Thanks for the response. A lot of my conclusions (such as the fact that my SI joint is hypermobile, that the hypermobility is what is causing ligament damage, and that the damaged ligament is correlated with increased hypermobility) are really based on what I perceive when I train. I base my hypothesis of hypermobility on the fact that activities that cause "pulling apart" of the SI joint (such as hanging upside down) generally cause increased pain, while activities that involve compression of the SI joint (such as bearing an overhead load) do not. Do you know of a more accurate way to test whether my SI joint is hypermobile, hypomobile, or neither?
To give you a little more information about my current situation, I'll go into a little more detail of the chronology of recent events:
About five weeks ago, I had a mild to moderate re-injury my SI Joint. I performed light deadlifts (~30% of my previous 1RM) and squats with a band around my knees. Both lifts aggravated my SI Joint, which I thought was hypomobile at the time, and I decided to hang upside down and forcefully flex and extend my hips, which led to an acute pulling sensation in my SI Joint region.
Less than four weeks ago, I realized that my right (non-dominant) leg was constantly in an adducted and externally rotated position, which likely caused imbalanced forces on my hips (this may have contributed to the initial injury and the re-injury). This postural imbalance existed for a long time, and I have only been addressing it since the beginning of January. I have been able to perform lower body lifts with both feet being approximately symmetrical. This has caused a moderate reduction in SI Joint pain while performing "motor learning" training for lower body exercises, but some pain still persists.

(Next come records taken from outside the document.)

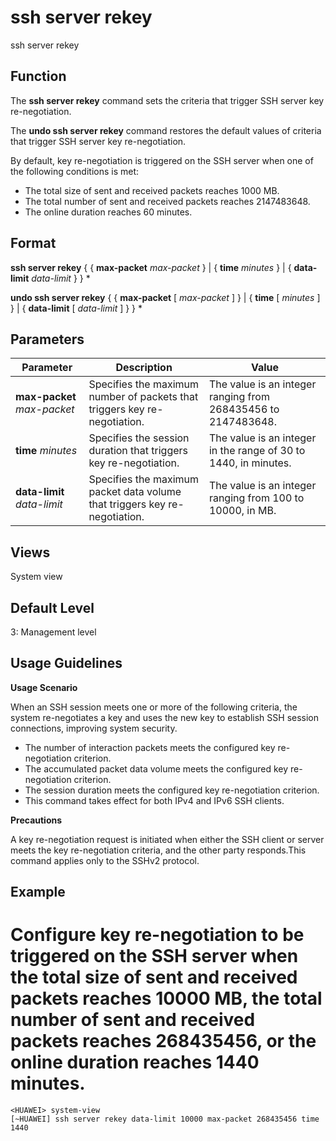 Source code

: ssh server rekey
================

ssh server rekey

Function
--------



The **ssh server rekey** command sets the criteria that trigger SSH server key re-negotiation.

The **undo ssh server rekey** command restores the default values of criteria that trigger SSH server key re-negotiation.



By default, key re-negotiation is triggered on the SSH server when one of the following conditions is met:

* The total size of sent and received packets reaches 1000 MB.
* The total number of sent and received packets reaches 2147483648.
* The online duration reaches 60 minutes.


Format
------

**ssh server rekey** { { **max-packet** *max-packet* } | { **time** *minutes* } | { **data-limit** *data-limit* } } \*

**undo ssh server rekey** { { **max-packet** [ *max-packet* ] } | { **time** [ *minutes* ] } | { **data-limit** [ *data-limit* ] } } \*


Parameters
----------

| Parameter | Description | Value |
| --- | --- | --- |
| **max-packet** *max-packet* | Specifies the maximum number of packets that triggers key re-negotiation. | The value is an integer ranging from 268435456 to 2147483648. |
| **time** *minutes* | Specifies the session duration that triggers key re-negotiation. | The value is an integer in the range of 30 to 1440, in minutes. |
| **data-limit** *data-limit* | Specifies the maximum packet data volume that triggers key re-negotiation. | The value is an integer ranging from 100 to 10000, in MB. |



Views
-----

System view


Default Level
-------------

3: Management level


Usage Guidelines
----------------

**Usage Scenario**

When an SSH session meets one or more of the following criteria, the system re-negotiates a key and uses the new key to establish SSH session connections, improving system security.

* The number of interaction packets meets the configured key re-negotiation criterion.
* The accumulated packet data volume meets the configured key re-negotiation criterion.
* The session duration meets the configured key re-negotiation criterion.
* This command takes effect for both IPv4 and IPv6 SSH clients.

**Precautions**

A key re-negotiation request is initiated when either the SSH client or server meets the key re-negotiation criteria, and the other party responds.This command applies only to the SSHv2 protocol.


Example
-------

# Configure key re-negotiation to be triggered on the SSH server when the total size of sent and received packets reaches 10000 MB, the total number of sent and received packets reaches 268435456, or the online duration reaches 1440 minutes.
```
<HUAWEI> system-view
[~HUAWEI] ssh server rekey data-limit 10000 max-packet 268435456 time 1440

``` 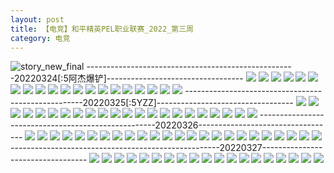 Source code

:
 ```yaml
---
layout: post
title: 【电竞】和平精英PEL职业联赛_2022_第三周
category: 电竞
---
```

![story_new_final](http://rzda7rj3c.hd-bkt.clouddn.com/img/story_new_final_0322.png)
----------------------------------------------------20220324[:5阿杰爆铲]----------------------------------
![](http://rzda7rj3c.hd-bkt.clouddn.com/img/pel-220324-1.png)
![](http://rzda7rj3c.hd-bkt.clouddn.com/img/pel-220324-3.png)
![](http://rzda7rj3c.hd-bkt.clouddn.com/img/pel-220324-new-1.png)
![](http://rzda7rj3c.hd-bkt.clouddn.com/img/pel-220324-new-2.png)
![](http://rzda7rj3c.hd-bkt.clouddn.com/img/pel-220324-new-3.png)
![](http://rzda7rj3c.hd-bkt.clouddn.com/img/pel-220324-new-4.png)
![](http://rzda7rj3c.hd-bkt.clouddn.com/img/pel-220324-new-5.png)
![](http://rzda7rj3c.hd-bkt.clouddn.com/img/pel-220324-new-6.png)
![](http://rzda7rj3c.hd-bkt.clouddn.com/img/pel-220324-new-7.png)
![](http://rzda7rj3c.hd-bkt.clouddn.com/img/pel-220324-new-8.png)
![](http://rzda7rj3c.hd-bkt.clouddn.com/img/pel-220324-new-9.png)
![](http://rzda7rj3c.hd-bkt.clouddn.com/img/pel-220324-new-10.png)
![](http://rzda7rj3c.hd-bkt.clouddn.com/img/pel-220324-new-11.png)
![](http://rzda7rj3c.hd-bkt.clouddn.com/img/pel-220324-new-12.png)
![](http://rzda7rj3c.hd-bkt.clouddn.com/img/pel-220324-new-13.png)
![](http://rzda7rj3c.hd-bkt.clouddn.com/img/pel-220324-new-14.png)
![](http://rzda7rj3c.hd-bkt.clouddn.com/img/pel-220324-new-15.png)
![](http://rzda7rj3c.hd-bkt.clouddn.com/img/pel-220324-new-16.png)
![](http://rzda7rj3c.hd-bkt.clouddn.com/img/pel-220324-new-17.png)
![](http://rzda7rj3c.hd-bkt.clouddn.com/img/pel-220324-new-18.png)
----------------------------------------------------20220325[:5YZZ]----------------------------------
![](http://rzda7rj3c.hd-bkt.clouddn.com/img/pel-220325-1.png)
![](http://rzda7rj3c.hd-bkt.clouddn.com/img/pel-220325-2.png)
![](http://rzda7rj3c.hd-bkt.clouddn.com/img/pel-220325-3.png)
![](http://rzda7rj3c.hd-bkt.clouddn.com/img/pel-220325-4.png)
![](http://rzda7rj3c.hd-bkt.clouddn.com/img/pel-220325-5.png)
![](http://rzda7rj3c.hd-bkt.clouddn.com/img/pel-220325-6.png)
![](http://rzda7rj3c.hd-bkt.clouddn.com/img/pel-220325-7.png)
![](http://rzda7rj3c.hd-bkt.clouddn.com/img/pel-220325-8.png)
![](http://rzda7rj3c.hd-bkt.clouddn.com/img/pel-220325-9.png)
![](http://rzda7rj3c.hd-bkt.clouddn.com/img/pel-220325-10.png)
![](http://rzda7rj3c.hd-bkt.clouddn.com/img/pel-220325-11.png)
![](http://rzda7rj3c.hd-bkt.clouddn.com/img/pel-220325-12.png)
![](http://rzda7rj3c.hd-bkt.clouddn.com/img/pel-220325-13.png)
![](http://rzda7rj3c.hd-bkt.clouddn.com/img/pel-220325-14.png)
![](http://rzda7rj3c.hd-bkt.clouddn.com/img/pel-220325-15.png)
![](http://rzda7rj3c.hd-bkt.clouddn.com/img/pel-220325-16.png)
![](http://rzda7rj3c.hd-bkt.clouddn.com/img/pel-220325-17.png)
![](http://rzda7rj3c.hd-bkt.clouddn.com/img/pel-220325-18.png)
![](http://rzda7rj3c.hd-bkt.clouddn.com/img/pel-220325-19.png)
![](http://rzda7rj3c.hd-bkt.clouddn.com/img/pel-220325-20.png)
![](http://rzda7rj3c.hd-bkt.clouddn.com/img/pel-220325-21.png)
![](http://rzda7rj3c.hd-bkt.clouddn.com/img/pel-220325-22.png)
----------------------------------------------------20220326----------------------------------
![](http://rzda7rj3c.hd-bkt.clouddn.com/img/pel-220326-1.png)
![](http://rzda7rj3c.hd-bkt.clouddn.com/img/pel-220326-2.png)
![](http://rzda7rj3c.hd-bkt.clouddn.com/img/pel-220326-3.png)
![](http://rzda7rj3c.hd-bkt.clouddn.com/img/pel-220326-4.png)
![](http://rzda7rj3c.hd-bkt.clouddn.com/img/pel-220326-5.png)
![](http://rzda7rj3c.hd-bkt.clouddn.com/img/pel-220326-6.png)
![](http://rzda7rj3c.hd-bkt.clouddn.com/img/pel-220326-7.png)
![](http://rzda7rj3c.hd-bkt.clouddn.com/img/pel-220326-8.png)
![](http://rzda7rj3c.hd-bkt.clouddn.com/img/pel-220326-10.png)
![](http://rzda7rj3c.hd-bkt.clouddn.com/img/pel-220326-11.png)
![](http://rzda7rj3c.hd-bkt.clouddn.com/img/pel-220326-12.png)
![](http://rzda7rj3c.hd-bkt.clouddn.com/img/pel-220326-13.png)
![](http://rzda7rj3c.hd-bkt.clouddn.com/img/pel-220326-14.png)
![](http://rzda7rj3c.hd-bkt.clouddn.com/img/pel-220326-15.png)
![](http://rzda7rj3c.hd-bkt.clouddn.com/img/pel-220326-16.png)
![](http://rzda7rj3c.hd-bkt.clouddn.com/img/pel-220326-17.png)
![](http://rzda7rj3c.hd-bkt.clouddn.com/img/pel-220326-18.png)
![](http://rzda7rj3c.hd-bkt.clouddn.com/img/pel-220326-19.png)
![](http://rzda7rj3c.hd-bkt.clouddn.com/img/pel-220326-20.png)
![](http://rzda7rj3c.hd-bkt.clouddn.com/img/pel-220326-21.png)
![](http://rzda7rj3c.hd-bkt.clouddn.com/img/pel-220326-22.png)
![](http://rzda7rj3c.hd-bkt.clouddn.com/img/pel-220326-23.png)
![](http://rzda7rj3c.hd-bkt.clouddn.com/img/pel-220326-24.png)
![](http://rzda7rj3c.hd-bkt.clouddn.com/img/pel-220326-25.png)
----------------------------------------------------20220327----------------------------------
![](http://rzda7rj3c.hd-bkt.clouddn.com/img/pel-220327-1.png)
![](http://rzda7rj3c.hd-bkt.clouddn.com/img/pel-220327-2.png)
![](http://rzda7rj3c.hd-bkt.clouddn.com/img/pel-220327-3.png)
![](http://rzda7rj3c.hd-bkt.clouddn.com/img/pel-220327-4.png)
![](http://rzda7rj3c.hd-bkt.clouddn.com/img/pel-220327-5.png)
![](http://rzda7rj3c.hd-bkt.clouddn.com/img/pel-220327-6.png)
![](http://rzda7rj3c.hd-bkt.clouddn.com/img/pel-220327-7.png)
![](http://rzda7rj3c.hd-bkt.clouddn.com/img/pel-220327-8.png)
![](http://rzda7rj3c.hd-bkt.clouddn.com/img/pel-220327-10.png)
![](http://rzda7rj3c.hd-bkt.clouddn.com/img/pel-220327-11.png)
![](http://rzda7rj3c.hd-bkt.clouddn.com/img/pel-220327-12.png)
![](http://rzda7rj3c.hd-bkt.clouddn.com/img/pel-220327-13.png)
![](http://rzda7rj3c.hd-bkt.clouddn.com/img/pel-220327-14.png)
![](http://rzda7rj3c.hd-bkt.clouddn.com/img/pel-220327-15.png)
![](http://rzda7rj3c.hd-bkt.clouddn.com/img/pel-220327-16.png)
![](http://rzda7rj3c.hd-bkt.clouddn.com/img/pel-220327-17.png)
![](http://rzda7rj3c.hd-bkt.clouddn.com/img/pel-220327-18.png)
![](http://rzda7rj3c.hd-bkt.clouddn.com/img/pel-220327-19.png)
![](http://rzda7rj3c.hd-bkt.clouddn.com/img/pel-220327-20.png) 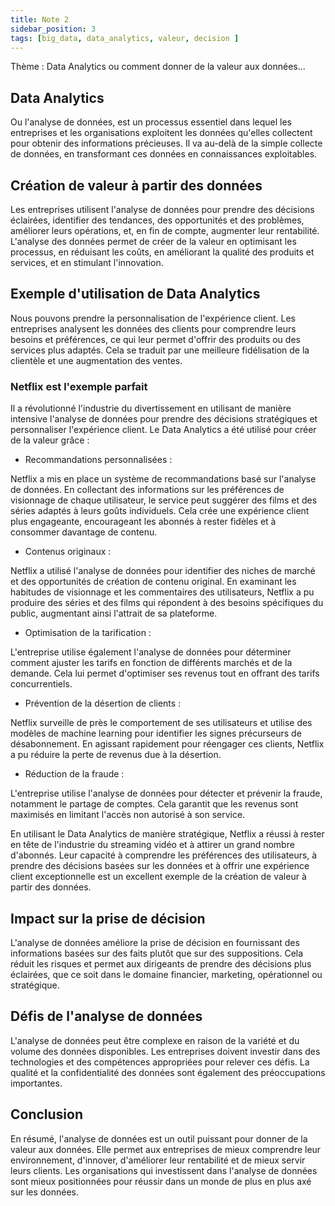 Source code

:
 ```yaml
---
title: Note 2
sidebar_position: 3
tags: [big_data, data_analytics, valeur, decision ]
---
```


Thème : Data Analytics ou comment donner de la valeur aux données...

## Data Analytics

Ou l'analyse de données, est un processus essentiel dans lequel les entreprises et les organisations exploitent les données qu'elles collectent pour obtenir des informations précieuses. Il va au-delà de la simple collecte de données, en transformant ces données en connaissances exploitables.

## Création de valeur à partir des données

Les entreprises utilisent l'analyse de données pour prendre des décisions éclairées, identifier des tendances, des opportunités et des problèmes, améliorer leurs opérations, et, en fin de compte, augmenter leur rentabilité. L'analyse des données permet de créer de la valeur en optimisant les processus, en réduisant les coûts, en améliorant la qualité des produits et services, et en stimulant l'innovation.
  
## Exemple d'utilisation de Data Analytics

Nous pouvons prendre la personnalisation de l'expérience client. Les entreprises analysent les données des clients pour comprendre leurs besoins et préférences, ce qui leur permet d'offrir des produits ou des services plus adaptés. Cela se traduit par une meilleure fidélisation de la clientèle et une augmentation des ventes.

### Netflix est l'exemple parfait

Il a révolutionné l'industrie du divertissement en utilisant de manière intensive l'analyse de données pour prendre des décisions stratégiques et personnaliser l'expérience client. Le Data Analytics a été utilisé pour créer de la valeur grâce :

- Recommandations personnalisées :

 Netflix a mis en place un système de recommandations basé sur l'analyse de données. En collectant des informations sur les préférences de visionnage de chaque utilisateur, le service peut suggérer des films et des séries adaptés à leurs goûts individuels. Cela crée une expérience client plus engageante, encourageant les abonnés à rester fidèles et à consommer davantage de contenu.

- Contenus originaux :

 Netflix a utilisé l'analyse de données pour identifier des niches de marché et des opportunités de création de contenu original. En examinant les habitudes de visionnage et les commentaires des utilisateurs, Netflix a pu produire des séries et des films qui répondent à des besoins spécifiques du public, augmentant ainsi l'attrait de sa plateforme.

- Optimisation de la tarification :

 L'entreprise utilise également l'analyse de données pour déterminer comment ajuster les tarifs en fonction de différents marchés et de la demande. Cela lui permet d'optimiser ses revenus tout en offrant des tarifs concurrentiels.

- Prévention de la désertion de clients :

 Netflix surveille de près le comportement de ses utilisateurs et utilise des modèles de machine learning pour identifier les signes précurseurs de désabonnement. En agissant rapidement pour réengager ces clients, Netflix a pu réduire la perte de revenus due à la désertion.

- Réduction de la fraude :

 L'entreprise utilise l'analyse de données pour détecter et prévenir la fraude, notamment le partage de comptes. Cela garantit que les revenus sont maximisés en limitant l'accès non autorisé à son service.

 En utilisant le Data Analytics de manière stratégique, Netflix a réussi à rester en tête de l'industrie du streaming vidéo et à attirer un grand nombre d'abonnés. Leur capacité à comprendre les préférences des utilisateurs, à prendre des décisions basées sur les données et à offrir une expérience client exceptionnelle est un excellent exemple de la création de valeur à partir des données.

## Impact sur la prise de décision

L'analyse de données améliore la prise de décision en fournissant des informations basées sur des faits plutôt que sur des suppositions. Cela réduit les risques et permet aux dirigeants de prendre des décisions plus éclairées, que ce soit dans le domaine financier, marketing, opérationnel ou stratégique.

## Défis de l'analyse de données

L'analyse de données peut être complexe en raison de la variété et du volume des données disponibles. Les entreprises doivent investir dans des technologies et des compétences appropriées pour relever ces défis. La qualité et la confidentialité des données sont également des préoccupations importantes.

## Conclusion

En résumé, l'analyse de données est un outil puissant pour donner de la valeur aux données. Elle permet aux entreprises de mieux comprendre leur environnement, d'innover, d'améliorer leur rentabilité et de mieux servir leurs clients. Les organisations qui investissent dans l'analyse de données sont mieux positionnées pour réussir dans un monde de plus en plus axé sur les données.
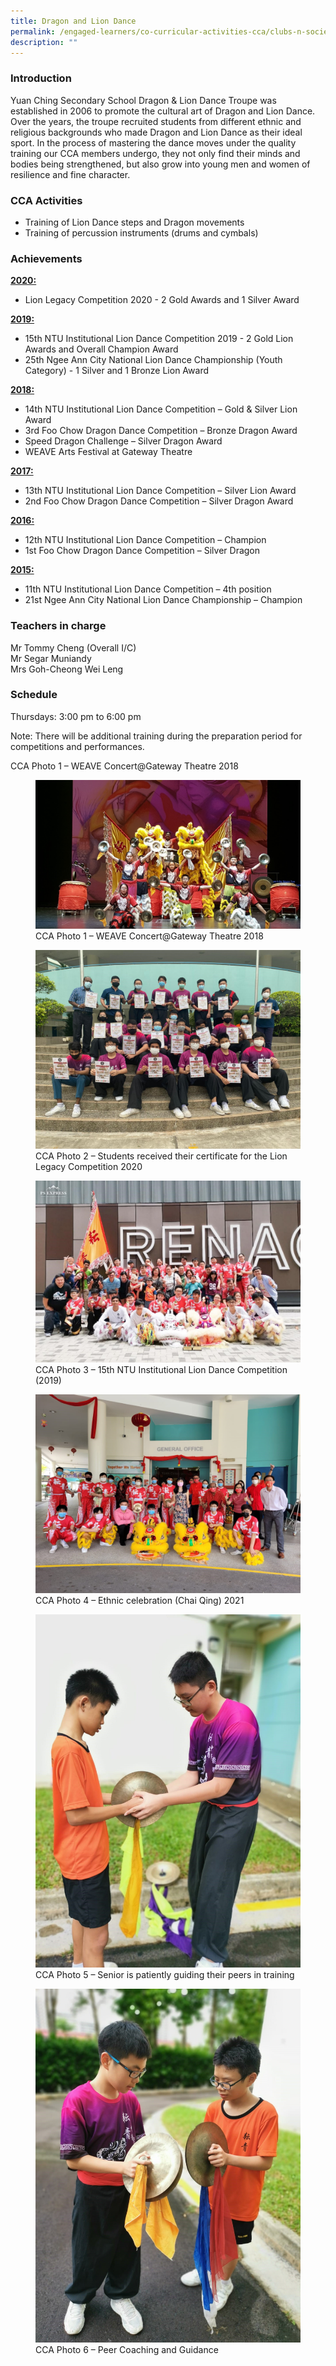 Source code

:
 ```yaml
---
title: Dragon and Lion Dance
permalink: /engaged-learners/co-curricular-activities-cca/clubs-n-societies/dragon-and-lion-dance/
description: ""
---
```



### Introduction

Yuan Ching Secondary School Dragon & Lion Dance Troupe was established in 2006 to promote the cultural art of Dragon and Lion Dance. Over the years, the troupe recruited students from different ethnic and religious backgrounds who made Dragon and Lion Dance as their ideal sport. In the process of mastering the dance moves under the quality training our CCA members undergo, they not only find their minds and bodies being strengthened, but also grow into young men and women of resilience and fine character.

### CCA Activities

*   Training of Lion Dance steps and Dragon movements
*   Training of percussion instruments (drums and cymbals)

### Achievements

<u><strong> 2020: </strong></u>

* Lion Legacy Competition 2020 - 2 Gold Awards and 1 Silver Award


<u><strong> 2019: </strong></u>

*   15th NTU Institutional Lion Dance Competition 2019 - 2 Gold Lion Awards and Overall Champion Award
*   25th Ngee Ann City National Lion Dance Championship (Youth Category) - 1 Silver and 1 Bronze Lion Award  

<u><strong> 2018: </strong></u>

*   14th NTU Institutional Lion Dance Competition – Gold & Silver Lion Award
*   3rd Foo Chow Dragon Dance Competition – Bronze Dragon Award
*   Speed Dragon Challenge – Silver Dragon Award
*   WEAVE Arts Festival at Gateway Theatre

<u><strong> 2017: </strong></u>

*   13th NTU Institutional Lion Dance Competition – Silver Lion Award
*   2nd Foo Chow Dragon Dance Competition – Silver Dragon Award

<u><strong> 2016: </strong></u>

*   12th NTU Institutional Lion Dance Competition – Champion
*   1st Foo Chow Dragon Dance Competition – Silver Dragon

<u><strong> 2015: </strong></u>

*   11th NTU Institutional Lion Dance Competition – 4th position
*   21st Ngee Ann City National Lion Dance Championship – Champion

### Teachers in charge

Mr Tommy Cheng (Overall I/C) <br>
Mr Segar Muniandy <br>
Mrs Goh-Cheong Wei Leng

### Schedule

Thursdays: 3:00 pm to 6:00 pm

Note: There will be additional training during the preparation period for competitions and performances.

CCA Photo 1 – WEAVE Concert@Gateway Theatre 2018

<figure>  
<img src="/images/Dragon%20and%20Lion%20Dance-1.jpg">  
<figcaption> CCA Photo 1 – WEAVE Concert@Gateway Theatre 2018 </figcaption>  
</figure>

<figure>  
<img src="/images/Dragon%20and%20Lion%20Dance-2.jpg">  
<figcaption> CCA Photo 2 – Students received their certificate for the Lion Legacy Competition 2020 </figcaption>  
</figure>

<figure>  
<img src="/images/Dragon%20and%20Lion%20Dance-3.jpg">  
<figcaption> CCA Photo 3 – 15th NTU Institutional Lion Dance Competition (2019)</figcaption>  
</figure>

<figure>  
<img src="/images/Dragon%20and%20Lion%20Dance-4.jpg">  
<figcaption> CCA Photo 4 – Ethnic celebration (Chai Qing) 2021 </figcaption>  
</figure>

<figure>  
<img src="/images/Dragon%20and%20Lion%20Dance-5.jpg">  
<figcaption> CCA Photo 5 – Senior is patiently guiding their peers in training </figcaption>  
</figure>

<figure>  
<img src="/images/Dragon%20and%20Lion%20Dance-6.jpg">  
<figcaption> CCA Photo 6 – Peer Coaching and Guidance </figcaption>  
</figure>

During my "motor learning" training, I occasionally feel that I acutely overload my SI Joint. I am very conservative with my loading strategy (I begin all lower body lifts with a 15 pound bar and add ten pounds every other set, and I increase the weight until I perform a set that feels worse than the previous set), and I am extremely aware of biomechanics. Aside from my inversion-related injury, I have never felt significant acute pain while training, but it occasionally occurs within the hour after training and mild pain may last several days in more extreme cases. Is this degree of overload acceptable and conducive to healing, or might I be doing more harm than good?
Do you think it would be wise of me to re-evaluate my training strategy or loading methods before considering prolotherapy?